R.M. is an active 61-year-old man who works full time for the postal service. He walks 3 miles every
other day and admits he doesn't eat a "perfect diet." He enjoys two or three beers every night, uses stick
margarine, eats red meat two or three times per week, and is a self-professed "sweet eater." He has tried
to quit smoking and is down to one pack per day. Cardiac history includes a recent inferior myocardial
infarction (MI) and a heart catheterization revealing three-vessel disease: in the left anterior descending
(LAD) coronary artery, a proximal 60% lesion; in the right coronary artery (RCA), proximal 100% occlusion
with thrombus; and a circumflex with 40% to 60% diffuse dilated lesions. A stent was deployed to the RCA
and reduced the lesion to 0% residual stenosis. He has had no need for sublingual nitroglycerin (NTG).
He was discharged on enteric-coated aspirin 325 mg daily, clopidogrel (Plavix) 75 mg daily, atorvastatin
(Lipitor) 10 mg at bedtime, and ramipril (Altace) 10 mg/day. Six weeks after his MI and stent placement, he
had a fasting advanced lipid profile with other blood work.

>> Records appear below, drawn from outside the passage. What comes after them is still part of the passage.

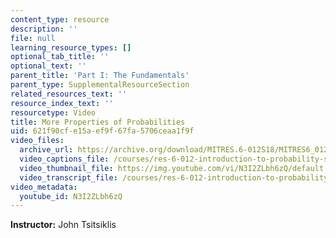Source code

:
 ```yaml
---
content_type: resource
description: ''
file: null
learning_resource_types: []
optional_tab_title: ''
optional_text: ''
parent_title: 'Part I: The Fundamentals'
parent_type: SupplementalResourceSection
related_resources_text: ''
resource_index_text: ''
resourcetype: Video
title: More Properties of Probabilities
uid: 621f90cf-e15a-ef9f-67fa-5706ceaa1f9f
video_files:
  archive_url: https://archive.org/download/MITRES.6-012S18/MITRES6_012S18_L01-06_300k.mp4
  video_captions_file: /courses/res-6-012-introduction-to-probability-spring-2018/f99f8e0f8d74537d8793415b6cea03c5_N3I2ZLbh6zQ.vtt
  video_thumbnail_file: https://img.youtube.com/vi/N3I2ZLbh6zQ/default.jpg
  video_transcript_file: /courses/res-6-012-introduction-to-probability-spring-2018/dd00154c73cf3d5b7c57ef9b80b7f05e_N3I2ZLbh6zQ.pdf
video_metadata:
  youtube_id: N3I2ZLbh6zQ
---
```


**Instructor:** John Tsitsiklis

Six-Week Postprocedure Laboratory Work (Fasting)
Total cholesterol 188 mg/dL
HDL 34 mg/dL
LDL 98 mg/dL
Triglycerides 176 mg/dL
Homocysteine 18 mmol/dL
High-sensitivity C-reactive protein (hsCRP) 8 mg/dL
FBG 99 mg/dL
TSH 1.04 mU/L

When you start to discuss R.M.'s laboratory values with him, he is pleased about his results.
"My cholesterol level is below 200!—and my 'bad cholesterol' is good! That's good news,
right?" What would you say to him?


He needs further information! After review of his HDL and triglyceride levels, there is still more work
to be done. You might explain, "LDL particles are small, dense particles that transport fat into the
walls of the arteries, promoting atherosclerosis. LDL levels, when elevated, are positively correlated
to coronary artery disease. That is why LDL is often called the 'bad cholesterol.' HDL, however, has a
protective action, when levels are sufficient. Your HDL is too low (should be above 40 mg/dL), which
decreases your protection from plaque formation. In addition, your triglyceride level should be
below 150 mg/dL. When triglycerides are elevated, then triglycerides are deposited into the fatty
tissues. You need to work on reducing your triglyceride level and increasing your HDL levels."